The head of the company that famously highlighted Chinese cyber-espionage efforts earlier in the year may be feeling the effect of retaliation, as evidenced by a targeted attack he uncovered that makes use of his limo company.
Every time a car ferries him to one place or another (and Mandia has a lot of speaking engagements), the car service emails him PDFs of his bill. Somehow, bad actors have hijacked that process, which he discovered after being sent invoices on days he hadn’t used the service, so Mandia had them checked out.
"I've been receiving PDF invoices not from them, but from an [advanced hacking] group back in China; that's awesome," Mandia told Foreign Policy. "I forwarded them to our security service, and they said, 'Yup, that's got a [malicious] payload.'"
Hackers were able to find out the name of the limo service and spoof an address to send appropriate-looking messages from there. It begs the question of how the attackers were able to gain such intimate knowledge of Mandia’s personal movements.
"I don't know; that makes me wonder," Mandia told Foreign Policy. It is unlikely that hackers were able to compromise Mandiant corporate networks to gain access to his email, he said – they do get attacked “all the time” but the company is prepared, he said.
The only conclusion he could come to was that Chinese intelligence operatives are following him to his public appearances.
"At a lot of these presentations, I'm standing here talking, and there are 10 foreign nationals from China. It could be they saw [my car service],” he said.
If it’s true, the scrutiny isn’t that shocking: Mandiant made waves when it released a report in February stating that Chinese cyber-espionage hackers are operating as an arm of the People’s Liberation Army, attacking a range of US enterprise and government targets to steal everything from technology blueprints to business plans to manufacturing information.

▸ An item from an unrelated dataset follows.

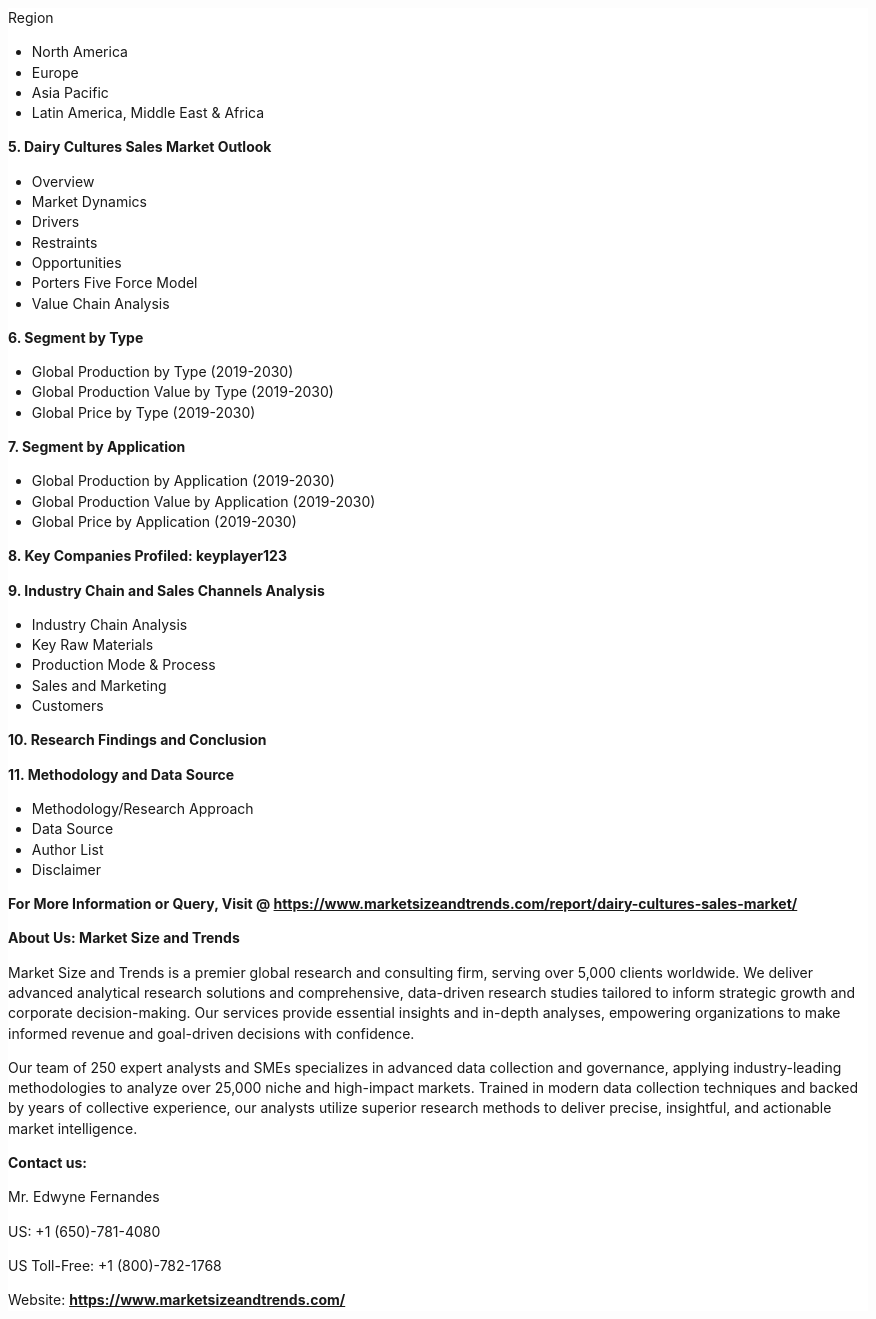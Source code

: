 Region</strong></p><ul><li>North America</li><li>Europe</li><li>Asia Pacific</li><li>Latin America, Middle East &amp; Africa</li></ul><p><strong>5. Dairy Cultures Sales Market Outlook</strong></p><ul><li>Overview</li><li>Market Dynamics</li><li>Drivers</li><li>Restraints</li><li>Opportunities</li><li>Porters Five Force Model</li><li>Value Chain Analysis&nbsp;</li></ul><p><strong>6. Segment by Type</strong></p><ul><li>Global Production by Type (2019-2030)</li><li>Global Production Value by Type (2019-2030)</li><li>Global Price by Type (2019-2030)</li></ul><p><strong>7. Segment by Application</strong></p><ul><li>Global Production by Application (2019-2030)</li><li>Global Production Value by Application (2019-2030)</li><li>Global Price by Application (2019-2030)</li></ul><p><strong>8. Key Companies Profiled: keyplayer123</strong></p><p><strong>9. Industry Chain and Sales Channels Analysis</strong></p><ul><li>Industry Chain Analysis</li><li>Key Raw Materials</li><li>Production Mode &amp; Process</li><li>Sales and Marketing</li><li>Customers</li></ul><p><strong>10. Research Findings and Conclusion</strong></p><p><strong>11. Methodology and Data Source</strong></p><ul><li>Methodology/Research Approach</li><li>Data Source</li><li>Author List</li><li>Disclaimer</li></ul></p><p><strong>For More Information or Query, Visit @ <a href="https://www.marketsizeandtrends.com/report/dairy-cultures-sales-market/">https://www.marketsizeandtrends.com/report/dairy-cultures-sales-market/</a></strong></p><p><strong>About Us: Market Size and Trends</strong></p><p>Market Size and Trends is a premier global research and consulting firm, serving over 5,000 clients worldwide. We deliver advanced analytical research solutions and comprehensive, data-driven research studies tailored to inform strategic growth and corporate decision-making. Our services provide essential insights and in-depth analyses, empowering organizations to make informed revenue and goal-driven decisions with confidence.</p><p>Our team of 250 expert analysts and SMEs specializes in advanced data collection and governance, applying industry-leading methodologies to analyze over 25,000 niche and high-impact markets. Trained in modern data collection techniques and backed by years of collective experience, our analysts utilize superior research methods to deliver precise, insightful, and actionable market intelligence.</p><p><strong>Contact us:</strong></p><p>Mr. Edwyne Fernandes</p><p>US: +1 (650)-781-4080</p><p>US Toll-Free: +1 (800)-782-1768</p><p>Website: <strong><a href="https://www.marketsizeandtrends.com/">https://www.marketsizeandtrends.com/</a></strong></p>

It detailed the activities of “Unit 61398,” a.k.a. “APT1,” which it alleges is a state-sponsored group of 1,000+ people based in Shanghai that successfully compromised 141 companies in 20 industries. In the wake of publication of that high-profile investigative document, cyber-activity decreased. But over the summer, Mandiant said that Unit 61398 is back.

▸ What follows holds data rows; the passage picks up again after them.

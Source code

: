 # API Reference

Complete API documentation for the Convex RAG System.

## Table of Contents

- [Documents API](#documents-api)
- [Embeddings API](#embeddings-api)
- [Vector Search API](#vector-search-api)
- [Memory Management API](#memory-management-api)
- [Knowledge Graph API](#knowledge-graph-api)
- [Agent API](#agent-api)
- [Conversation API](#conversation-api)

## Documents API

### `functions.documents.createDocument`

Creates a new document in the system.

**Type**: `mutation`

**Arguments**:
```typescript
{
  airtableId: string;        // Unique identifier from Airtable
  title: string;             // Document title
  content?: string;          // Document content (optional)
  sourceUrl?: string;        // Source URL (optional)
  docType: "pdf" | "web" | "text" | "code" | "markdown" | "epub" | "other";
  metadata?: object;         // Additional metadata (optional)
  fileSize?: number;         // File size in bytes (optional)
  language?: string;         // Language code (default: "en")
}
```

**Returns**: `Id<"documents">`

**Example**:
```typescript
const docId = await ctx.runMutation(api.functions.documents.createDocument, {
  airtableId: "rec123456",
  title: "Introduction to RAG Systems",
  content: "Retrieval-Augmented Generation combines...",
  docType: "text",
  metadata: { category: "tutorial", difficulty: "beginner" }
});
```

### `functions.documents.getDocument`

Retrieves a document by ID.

China has been denying any involvement in the attacks. Hong Lei of the Chinese Foreign Ministry said that “Hacking attacks are transnational and anonymous. Determining their origins are extremely difficult. We don't know how the evidence in this so-called report can be tenable,” adding that “arbitrary criticism based on rudimentary data is irresponsible, unprofessional and not helpful in resolving the issue.”